#### Work required
Whenever a line in the listing contains "division", copy that line.

START Records for this task

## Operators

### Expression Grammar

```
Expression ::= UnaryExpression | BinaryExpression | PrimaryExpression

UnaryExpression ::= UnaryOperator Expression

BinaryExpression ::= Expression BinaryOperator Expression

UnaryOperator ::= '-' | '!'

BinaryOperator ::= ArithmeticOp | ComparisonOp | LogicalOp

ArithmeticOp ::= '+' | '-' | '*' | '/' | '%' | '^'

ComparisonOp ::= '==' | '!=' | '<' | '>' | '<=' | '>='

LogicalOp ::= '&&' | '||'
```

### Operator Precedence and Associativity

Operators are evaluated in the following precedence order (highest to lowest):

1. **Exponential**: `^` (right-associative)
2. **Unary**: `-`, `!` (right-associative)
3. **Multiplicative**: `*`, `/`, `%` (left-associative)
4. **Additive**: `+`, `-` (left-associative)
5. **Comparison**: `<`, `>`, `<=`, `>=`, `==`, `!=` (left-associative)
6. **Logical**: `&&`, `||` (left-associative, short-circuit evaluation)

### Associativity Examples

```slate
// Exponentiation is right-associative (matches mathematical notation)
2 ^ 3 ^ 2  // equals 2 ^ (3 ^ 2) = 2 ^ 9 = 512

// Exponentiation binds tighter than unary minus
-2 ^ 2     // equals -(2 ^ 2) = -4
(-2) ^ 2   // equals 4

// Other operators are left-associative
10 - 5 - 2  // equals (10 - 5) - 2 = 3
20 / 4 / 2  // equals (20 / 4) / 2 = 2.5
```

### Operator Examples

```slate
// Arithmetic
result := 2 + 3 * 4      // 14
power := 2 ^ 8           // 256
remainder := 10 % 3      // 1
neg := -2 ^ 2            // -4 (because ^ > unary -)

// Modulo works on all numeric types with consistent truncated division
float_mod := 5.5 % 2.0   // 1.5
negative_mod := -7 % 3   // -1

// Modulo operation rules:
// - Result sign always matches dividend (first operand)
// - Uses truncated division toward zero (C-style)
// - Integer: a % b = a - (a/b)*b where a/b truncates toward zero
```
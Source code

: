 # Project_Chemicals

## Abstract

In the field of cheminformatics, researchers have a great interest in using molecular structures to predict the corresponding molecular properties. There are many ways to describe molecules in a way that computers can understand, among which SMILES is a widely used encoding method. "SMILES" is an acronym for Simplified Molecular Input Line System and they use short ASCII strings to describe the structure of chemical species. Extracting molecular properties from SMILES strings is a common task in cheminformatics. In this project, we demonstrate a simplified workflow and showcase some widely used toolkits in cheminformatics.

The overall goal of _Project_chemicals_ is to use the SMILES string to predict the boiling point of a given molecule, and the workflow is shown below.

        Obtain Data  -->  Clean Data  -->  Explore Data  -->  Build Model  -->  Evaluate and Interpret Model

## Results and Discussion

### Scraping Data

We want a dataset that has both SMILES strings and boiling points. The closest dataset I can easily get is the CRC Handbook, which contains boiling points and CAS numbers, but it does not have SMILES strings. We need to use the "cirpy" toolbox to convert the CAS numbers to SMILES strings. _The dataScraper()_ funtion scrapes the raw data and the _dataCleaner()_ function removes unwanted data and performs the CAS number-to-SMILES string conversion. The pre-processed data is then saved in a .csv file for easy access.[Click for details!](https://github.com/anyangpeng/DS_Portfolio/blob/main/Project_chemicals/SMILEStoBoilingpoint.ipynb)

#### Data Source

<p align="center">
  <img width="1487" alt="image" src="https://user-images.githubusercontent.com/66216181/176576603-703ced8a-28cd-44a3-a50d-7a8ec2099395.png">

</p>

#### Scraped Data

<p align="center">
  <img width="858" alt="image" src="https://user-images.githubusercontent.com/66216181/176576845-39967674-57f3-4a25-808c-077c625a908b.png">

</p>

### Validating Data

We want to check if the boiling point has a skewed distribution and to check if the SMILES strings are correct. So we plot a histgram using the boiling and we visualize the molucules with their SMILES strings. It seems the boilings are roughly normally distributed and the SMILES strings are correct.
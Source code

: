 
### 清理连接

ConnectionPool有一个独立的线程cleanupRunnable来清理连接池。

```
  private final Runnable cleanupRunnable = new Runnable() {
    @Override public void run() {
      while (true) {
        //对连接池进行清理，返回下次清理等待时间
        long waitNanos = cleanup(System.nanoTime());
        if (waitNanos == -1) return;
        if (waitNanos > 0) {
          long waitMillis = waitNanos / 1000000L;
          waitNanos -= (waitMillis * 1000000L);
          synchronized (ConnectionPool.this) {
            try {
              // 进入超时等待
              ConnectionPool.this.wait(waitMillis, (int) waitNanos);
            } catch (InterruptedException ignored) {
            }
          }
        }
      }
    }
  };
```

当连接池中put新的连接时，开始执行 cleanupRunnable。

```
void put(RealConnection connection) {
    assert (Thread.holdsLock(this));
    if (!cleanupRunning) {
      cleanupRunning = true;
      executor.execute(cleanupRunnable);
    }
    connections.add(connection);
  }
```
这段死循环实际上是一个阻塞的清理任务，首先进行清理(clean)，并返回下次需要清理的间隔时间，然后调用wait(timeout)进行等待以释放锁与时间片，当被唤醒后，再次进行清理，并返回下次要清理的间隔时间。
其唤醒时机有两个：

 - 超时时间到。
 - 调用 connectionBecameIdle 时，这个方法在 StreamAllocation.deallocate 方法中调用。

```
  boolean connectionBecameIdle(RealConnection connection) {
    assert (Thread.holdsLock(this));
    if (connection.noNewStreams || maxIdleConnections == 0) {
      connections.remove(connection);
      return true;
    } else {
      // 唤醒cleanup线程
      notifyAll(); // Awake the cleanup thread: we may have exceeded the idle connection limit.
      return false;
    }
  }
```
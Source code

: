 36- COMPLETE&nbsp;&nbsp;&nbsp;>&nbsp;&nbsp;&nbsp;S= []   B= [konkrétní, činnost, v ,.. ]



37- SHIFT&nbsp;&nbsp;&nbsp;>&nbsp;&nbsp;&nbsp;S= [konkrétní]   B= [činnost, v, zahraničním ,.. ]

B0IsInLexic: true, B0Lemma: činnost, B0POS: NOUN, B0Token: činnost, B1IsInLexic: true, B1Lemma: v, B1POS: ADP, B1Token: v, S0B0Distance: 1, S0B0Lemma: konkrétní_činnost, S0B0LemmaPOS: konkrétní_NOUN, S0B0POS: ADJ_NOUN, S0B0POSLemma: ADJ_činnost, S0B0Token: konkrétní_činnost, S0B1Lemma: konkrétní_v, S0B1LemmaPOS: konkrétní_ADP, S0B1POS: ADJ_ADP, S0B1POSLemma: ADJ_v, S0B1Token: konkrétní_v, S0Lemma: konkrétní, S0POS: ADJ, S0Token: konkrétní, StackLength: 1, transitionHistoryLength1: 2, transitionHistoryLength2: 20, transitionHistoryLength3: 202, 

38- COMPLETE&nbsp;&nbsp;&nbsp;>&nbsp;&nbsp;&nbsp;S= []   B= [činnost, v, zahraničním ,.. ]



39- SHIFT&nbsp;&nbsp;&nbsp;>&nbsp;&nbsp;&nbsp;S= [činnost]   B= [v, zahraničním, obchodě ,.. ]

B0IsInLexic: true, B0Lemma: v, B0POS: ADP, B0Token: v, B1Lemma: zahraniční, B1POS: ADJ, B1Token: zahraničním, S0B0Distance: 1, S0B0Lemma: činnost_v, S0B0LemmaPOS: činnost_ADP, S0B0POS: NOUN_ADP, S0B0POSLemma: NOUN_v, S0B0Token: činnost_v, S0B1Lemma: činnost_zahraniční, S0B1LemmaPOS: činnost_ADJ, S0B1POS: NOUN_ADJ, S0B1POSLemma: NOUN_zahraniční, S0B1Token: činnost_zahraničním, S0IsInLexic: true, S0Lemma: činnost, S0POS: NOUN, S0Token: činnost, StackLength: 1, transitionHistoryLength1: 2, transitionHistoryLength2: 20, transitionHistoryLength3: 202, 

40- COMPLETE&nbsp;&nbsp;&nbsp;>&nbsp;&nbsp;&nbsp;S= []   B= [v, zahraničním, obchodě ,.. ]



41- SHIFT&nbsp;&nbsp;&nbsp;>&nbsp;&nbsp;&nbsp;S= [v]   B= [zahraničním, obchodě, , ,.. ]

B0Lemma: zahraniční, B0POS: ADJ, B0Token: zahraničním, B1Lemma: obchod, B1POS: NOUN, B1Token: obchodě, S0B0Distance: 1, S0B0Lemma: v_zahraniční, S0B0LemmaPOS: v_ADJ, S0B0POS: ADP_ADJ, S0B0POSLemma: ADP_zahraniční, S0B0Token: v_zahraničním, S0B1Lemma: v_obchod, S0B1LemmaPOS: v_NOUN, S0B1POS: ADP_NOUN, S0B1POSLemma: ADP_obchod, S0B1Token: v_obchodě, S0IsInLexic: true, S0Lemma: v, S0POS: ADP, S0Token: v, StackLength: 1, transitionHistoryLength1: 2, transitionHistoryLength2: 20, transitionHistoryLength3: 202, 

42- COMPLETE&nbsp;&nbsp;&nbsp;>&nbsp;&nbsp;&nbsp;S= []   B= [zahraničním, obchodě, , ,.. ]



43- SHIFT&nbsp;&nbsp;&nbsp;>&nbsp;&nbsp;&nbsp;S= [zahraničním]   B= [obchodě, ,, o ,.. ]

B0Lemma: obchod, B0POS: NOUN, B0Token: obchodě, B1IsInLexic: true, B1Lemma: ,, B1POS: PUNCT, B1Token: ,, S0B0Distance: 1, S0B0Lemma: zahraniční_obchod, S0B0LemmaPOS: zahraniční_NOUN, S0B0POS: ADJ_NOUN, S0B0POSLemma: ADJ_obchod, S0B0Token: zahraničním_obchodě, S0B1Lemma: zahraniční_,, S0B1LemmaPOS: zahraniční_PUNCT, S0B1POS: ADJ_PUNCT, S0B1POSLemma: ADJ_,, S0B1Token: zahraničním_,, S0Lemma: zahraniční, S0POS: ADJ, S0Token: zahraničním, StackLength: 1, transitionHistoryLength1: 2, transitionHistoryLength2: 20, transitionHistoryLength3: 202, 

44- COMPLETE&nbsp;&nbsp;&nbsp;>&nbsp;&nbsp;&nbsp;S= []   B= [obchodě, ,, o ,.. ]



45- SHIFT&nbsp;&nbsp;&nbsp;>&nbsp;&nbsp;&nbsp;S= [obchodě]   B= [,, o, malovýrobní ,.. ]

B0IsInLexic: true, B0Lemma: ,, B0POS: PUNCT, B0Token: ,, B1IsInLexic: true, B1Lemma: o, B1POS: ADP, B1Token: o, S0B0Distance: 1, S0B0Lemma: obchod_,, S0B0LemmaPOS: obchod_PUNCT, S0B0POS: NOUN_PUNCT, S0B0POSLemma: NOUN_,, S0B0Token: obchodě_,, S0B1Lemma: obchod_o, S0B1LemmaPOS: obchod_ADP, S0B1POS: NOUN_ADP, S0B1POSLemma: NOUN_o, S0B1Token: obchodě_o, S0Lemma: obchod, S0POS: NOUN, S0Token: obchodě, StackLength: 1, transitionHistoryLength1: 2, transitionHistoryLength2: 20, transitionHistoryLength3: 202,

END Records for this task

#### Expected answer
// Modulo works on all numeric types with consistent truncated division
// - Uses truncated division toward zero (C-style)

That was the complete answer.